As an analogy, NVIDIA calls local threadgroups "warps", but that doesn't make them not local threadgroups.
> Creating and destroying kernel threads is significantly more expensive.
Because kernel threads usually have larger stacks. But they don't always have large stacks: that is configurable. Other than the stack size, the primary difference is simply that kernel threads are created in kernel space and user threads are created in userspace.
> A kernel thread has a fixed stack and if you go beyond, you crash. Which means that you have to create kernel threads with worst-case-scenario stack sizes (and pray that you got it right).
You can do stack switching in 1:1 too. After all, if you couldn't, then Go couldn't do stack switching at all, since goroutines are built on top of kernel threads.
Go's small stacks are really a property of the moving GC, not a property of the threading model.
> In a 4 core CPU there is no point in running more than 4 busy kernel threads but kernel scheduler has to give each thread a chance to run.
> Go runtime only creates as many threads as CPUs and avoids this waste.
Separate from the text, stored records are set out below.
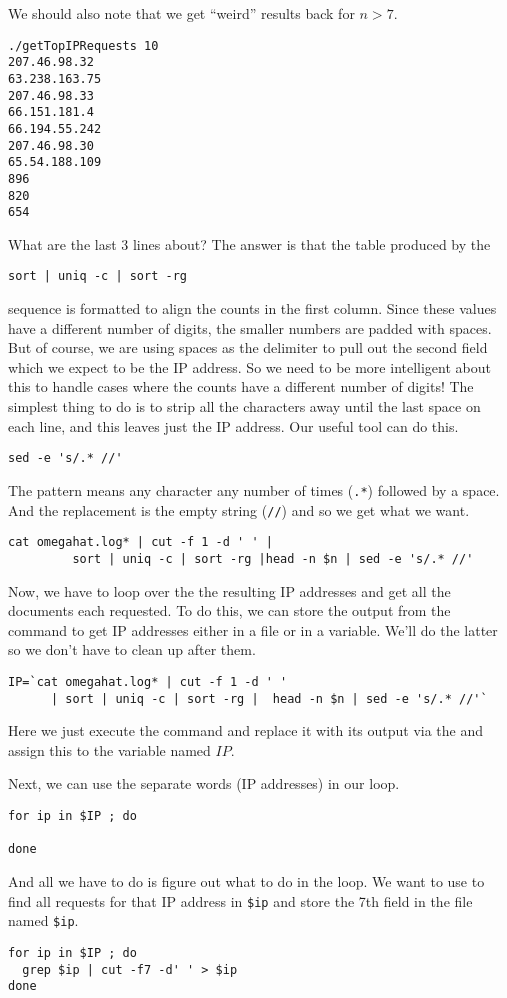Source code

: \begin{enumerate}
We should also note that we get ``weird'' results back for $n > 7$.
\begin{verbatim}
./getTopIPRequests 10
207.46.98.32
63.238.163.75
207.46.98.33
66.151.181.4
66.194.55.242
207.46.98.30
65.54.188.109
896
820
654
\end{verbatim}
What are the last 3 lines about?
The answer is that the table produced by the
\begin{verbatim}
sort | uniq -c | sort -rg
\end{verbatim}
sequence is formatted to align the counts in the first column.
Since these values have a different number of digits,
the smaller numbers are padded with spaces.
But of course, we are using spaces as the delimiter
to pull out the second field which we expect to be
the IP address.
So we need to be more intelligent about this to handle
cases where the counts have a different number of digits!
The simplest thing to do is to strip all the characters
away until the last space on each line, and this leaves just the 
IP address.
Our useful tool  can do this.
\begin{verbatim}
sed -e 's/.* //'
\end{verbatim}
The pattern means any character any number of times (\verb+.*+)
followed by a space. And the replacement is the empty string
(\verb+//+) and so we get what we want.
\begin{verbatim}
cat omegahat.log* | cut -f 1 -d ' ' |
         sort | uniq -c | sort -rg |head -n $n | sed -e 's/.* //'
\end{verbatim}

Now, we have to loop over the the resulting IP addresses and
get all the documents each requested.
To do this, we can store the output from the command to get IP
addresses either in a file or in a variable.
We'll do the latter so we don't have to clean up after them.
\begin{verbatim}
IP=`cat omegahat.log* | cut -f 1 -d ' ' 
      | sort | uniq -c | sort -rg |  head -n $n | sed -e 's/.* //'`
\end{verbatim}
Here we just execute the command and replace it with its output via
the and assign this to the variable named $IP$.

Next, we can use the separate words (IP addresses) in our loop.
\begin{verbatim}
for ip in $IP ; do 

done
\end{verbatim}
And all we have to do is figure out what to do in the loop.
We want to use   to find all
requests for that IP address in \verb+$ip+ and store
the 7th field in the file named \verb+$ip+.
\begin{verbatim}
for ip in $IP ; do 
  grep $ip | cut -f7 -d' ' > $ip
done
\end{verbatim}
\end{enumerate}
Not if they're blocked doing I/O!
If they're not blocked doing I/O, then Go tries to do preemption just as the kernel does. (I say "tries to" because Go currently cannot preempt outside function boundaries; this is a significant downside of M:N threading compared to 1:1 kernel threading.)
> That's why high-perf servers (like nginx) don't just use kernel thread per connection and go through considerable complexity of writing event driven code.
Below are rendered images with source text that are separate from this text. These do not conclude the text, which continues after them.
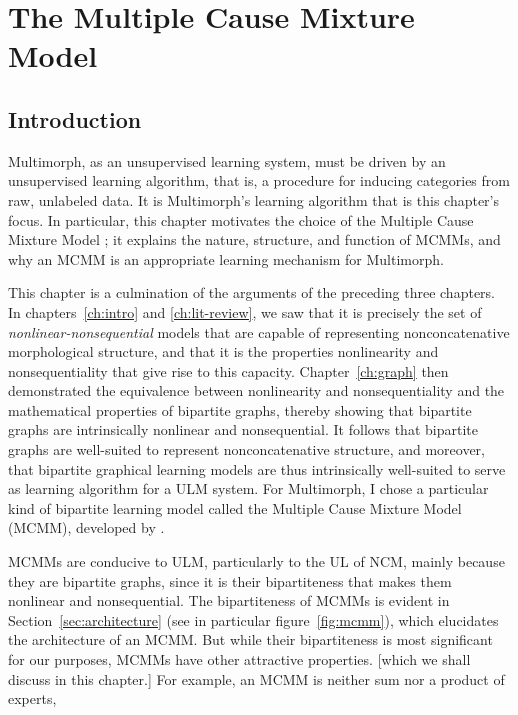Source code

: \chapter{The Multiple Cause Mixture Model}
\label{ch:MCMM}

\section{Introduction}
\label{sec:mcmm:intro}
Multimorph, as an unsupervised learning system, must be 
driven by an unsupervised learning algorithm, that is, 
a procedure for inducing categories from raw, unlabeled data.
It is Multimorph's learning algorithm that is this chapter's focus. In particular, this chapter motivates the choice of the Multiple Cause Mixture Model \citep{saund:94}; it explains the nature, structure, and function of MCMMs, and why an MCMM is an appropriate learning mechanism for Multimorph. 

This chapter is a culmination of the arguments of the preceding three chapters. 
In chapters~\ref{ch:intro} and \ref{ch:lit-review}, we saw that it is precisely 
the set of \emph{nonlinear-nonsequential} models that are capable of representing 
nonconcatenative morphological structure, and that it is the properties nonlinearity 
and nonsequentiality that give rise to this capacity.
Chapter~\ref{ch:graph} then 
demonstrated the equivalence between nonlinearity and 
nonsequentiality and the mathematical properties of 
bipartite graphs, thereby showing that bipartite graphs are 
intrinsically nonlinear and nonsequential. It follows that bipartite graphs are 
well-suited to represent nonconcatenative structure, and moreover, that bipartite graphical learning models are thus intrinsically well-suited to serve as learning algorithm for a ULM system. For Multimorph, I chose a particular kind of bipartite learning model called the Multiple Cause Mixture Model (MCMM), developed by \citet{saund:1994}.

MCMMs are conducive to ULM, particularly to the UL of NCM, mainly because they are bipartite graphs, since it is their bipartiteness that makes them nonlinear and nonsequential. The bipartiteness of MCMMs is evident in Section~\ref{sec:architecture} (see in particular figure~\ref{fig:mcmm}), which elucidates the architecture
of an MCMM. But while their bipartiteness is most significant for our purposes, MCMMs have other attractive properties. [which we shall discuss in this chapter.] For example, an MCMM is neither sum nor a product of experts,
High-performance servers like nginx use an event loop because it's the only way to get the absolute fastest performance, with no overhead of stacks at all. The fact that the project described in the article gets better performance than Go's threads is proof of that fact, in fact.
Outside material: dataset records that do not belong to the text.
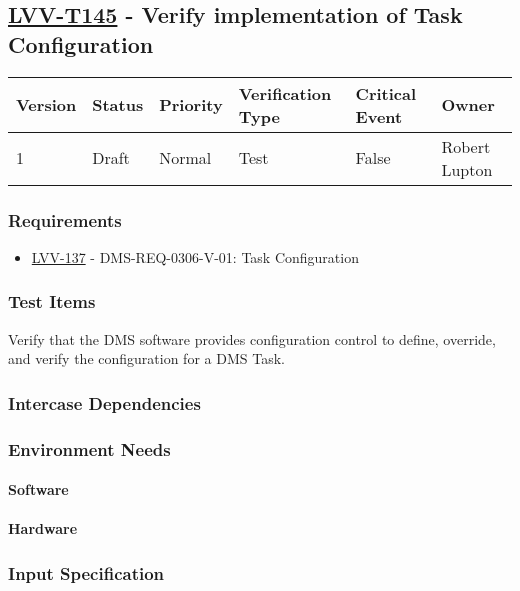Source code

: \subsection{\href{https://jira.lsstcorp.org/secure/Tests.jspa\#/testCase/LVV-T145}{LVV-T145}
    - Verify implementation of Task Configuration}\label{lvv-t145}

\begin{longtable}[]{llllll}
\toprule
Version & Status & Priority & Verification Type & Critical Event & Owner
\\\midrule
1 & Draft & Normal &
Test & False & Robert Lupton
\\\bottomrule
\end{longtable}

\subsubsection{Requirements}
\begin{itemize}
\item \href{https://jira.lsstcorp.org/browse/LVV-137}{LVV-137} - DMS-REQ-0306-V-01: Task Configuration
\end{itemize}

\subsubsection{Test Items}
Verify that the DMS software provides configuration control to define,
override, and verify the configuration for a DMS Task.



\subsubsection{Intercase Dependencies}

\subsubsection{Environment Needs}

\paragraph{Software}

\paragraph{Hardware}

\subsubsection{Input Specification}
It would be possible, and interesting, to do Go-like 1:1 threading with small stacks.
> Go gives you straightforward programming model of thread-per-connection with scalability and performance much closer to event-driven model.
Sure. But that's mostly because of the GC, not because of the M:N threading model.
> Which is why it amazes me the lengths to which you go to denigrate Go in that respect and minimize what is a great and unique programming model among mainstream languages.
It's not unique. As I said, NGPT used to do M:N for pthreads. Solaris used to do M:N for pthreads. The JVM used to do M:N.